With no hare in sight, the pack took off on trail.   A short circle jerk thru some nearby streets and shiggy led to a crossing of the Blackstone.   Doctor Swallows entertained the pack with high-pitched squeals of delight as she waded across the thong-high waters of the river.  Up the river bank on the opposite side, the trail entered some woodsy shiggy...then out onto a power line and nearby dirt bike trails.

The trail headed generally north, parallel to the river over a branch of the Providence and Worcester RR, and to a beer check in a small grove next to the river.   Awaiting the pack were the aforementioned  hash groupies and a pair of canoes.   We entertained the ladies with a selection of charming hash ditties, then watched as the Boddhavista rounded a bend in the river, paddling upstream in yet another canoe.    It seems that our hare had paddled upstream all the way from the dam at the start.    The dogs swam out to meet the intrepid hare.

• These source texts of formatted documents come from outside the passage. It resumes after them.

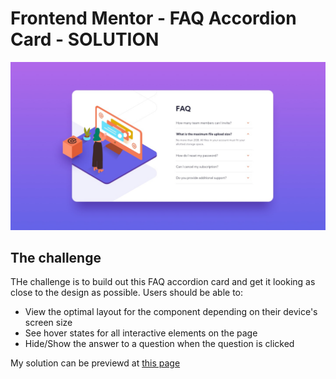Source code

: # Frontend Mentor - FAQ Accordion Card - SOLUTION

![Design preview for the FAQ Accordion Card coding challenge](./design/desktop-design.jpg)

## The challenge

THe challenge is to build out this FAQ accordion card and get it looking as close to the design as possible.
Users should be able to:

- View the optimal layout for the component depending on their device's screen size
- See hover states for all interactive elements on the page
- Hide/Show the answer to a question when the question is clicked

My solution can be previewd at [this page](https://fend.netlify.app/frontendmentor/faq-accordion-card-solution/index.html)
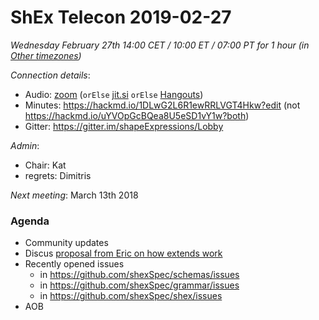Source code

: # ShEx Telecon 2019-02-27

*Wednesday February 27th 14:00 CET / 10:00 ET / 07:00 PT for 1 hour (in [Other timezones](https://www.timeanddate.com/worldclock/fixedtime.html?msg=ShEx+CG&iso=20190227T14&p1=195&ah=1))*

*Connection details*:
* Audio: [zoom](https://zoom.us/j/441496948) (`orElse` [jit.si](https://meet.jit.si/ShEx) `orElse` [Hangouts](http://tinyurl.com/ShEx-hangouts))
* Minutes: https://hackmd.io/1DLwG2L6R1ewRRLVGT4Hkw?edit (not https://hackmd.io/uYVOpGcBQea8U5eSD1vY1w?both)
* Gitter: https://gitter.im/shapeExpressions/Lobby

*Admin*:
 * Chair: Kat
 * regrets: Dimitris

*Next meeting*: March 13th 2018

### Agenda

* Community updates
* Discus [proposal from Eric on how extends work](https://lists.w3.org/Archives/Public/public-shex/2019Feb/0003.html)
* Recently opened issues
  * in https://github.com/shexSpec/schemas/issues
  * in https://github.com/shexSpec/grammar/issues
  * in https://github.com/shexSpec/shex/issues
* AOB
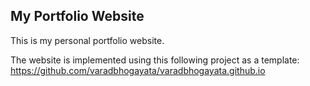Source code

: ## My Portfolio Website
This is my personal portfolio website.




The website is implemented using this following project as a template:
https://github.com/varadbhogayata/varadbhogayata.github.io
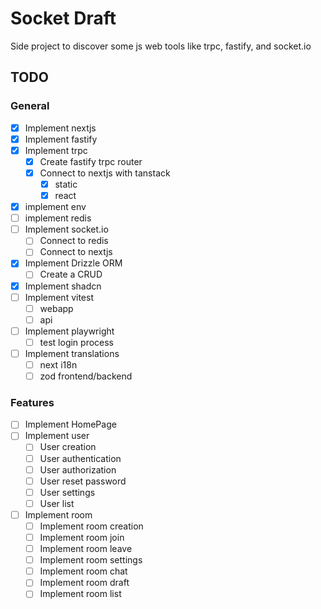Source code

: # Socket Draft

Side project to discover some js web tools like trpc, fastify, and socket.io

## TODO

### General

- [x] Implement nextjs
- [x] Implement fastify
- [x] Implement trpc
  - [x] Create fastify trpc router
  - [x] Connect to nextjs with tanstack
    - [x] static
    - [x] react
- [x] implement env
- [ ] implement redis
- [ ] Implement socket.io
  - [ ] Connect to redis
  - [ ] Connect to nextjs
- [x] Implement Drizzle ORM
  - [ ] Create a CRUD
- [x] Implement shadcn
- [ ] Implement vitest
  - [ ] webapp
  - [ ] api
- [ ] Implement playwright
  - [ ] test login process
- [ ] Implement translations
  - [ ] next i18n
  - [ ] zod frontend/backend

### Features

- [ ] Implement HomePage
- [ ] Implement user
  - [ ] User creation
  - [ ] User authentication
  - [ ] User authorization
  - [ ] User reset password
  - [ ] User settings
  - [ ] User list
- [ ] Implement room
  - [ ] Implement room creation
  - [ ] Implement room join
  - [ ] Implement room leave
  - [ ] Implement room settings
  - [ ] Implement room chat
  - [ ] Implement room draft
  - [ ] Implement room list
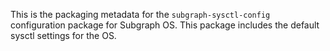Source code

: This is the packaging metadata for the `subgraph-sysctl-config` configuration
package for Subgraph OS. This package includes the default sysctl settings
for the OS.

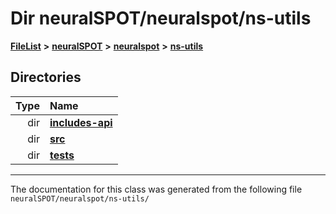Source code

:

# Dir neuralSPOT/neuralspot/ns-utils



[**FileList**](files.md) **>** [**neuralSPOT**](dir_75594cce7c7773aa3cb253214bf56510.md) **>** [**neuralspot**](dir_b737d82f35ec218ac5a7ef4105db9c0e.md) **>** [**ns-utils**](dir_8caed56d1b8d43fb57ec0577c38aa59e.md)














## Directories

| Type | Name |
| ---: | :--- |
| dir | [**includes-api**](dir_0f796f8be3b51b94a477512418b4fa0e.md) <br> |
| dir | [**src**](dir_5922fa0bec7bd191dd0e3ff5da447491.md) <br> |
| dir | [**tests**](dir_62cfc4ab5fe382f357338287112ab49a.md) <br> |

























































------------------------------
The documentation for this class was generated from the following file `neuralSPOT/neuralspot/ns-utils/`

We piled into the canoes for a continuation of the beer check.    A pretty strong current made it an easy paddle back to the start.   WIPOS, Fuwangi Birdbrain and Async took an early lead.    The Bad Doctor provided ballast for a canoe paddled by Ms Hoover and Ms Pride.    The third canoe, paddled by Bondo, Basket and Oozing brought up the rear.      Seamus, Ben and Jake hitched a ride with the ladies back to Bondo's.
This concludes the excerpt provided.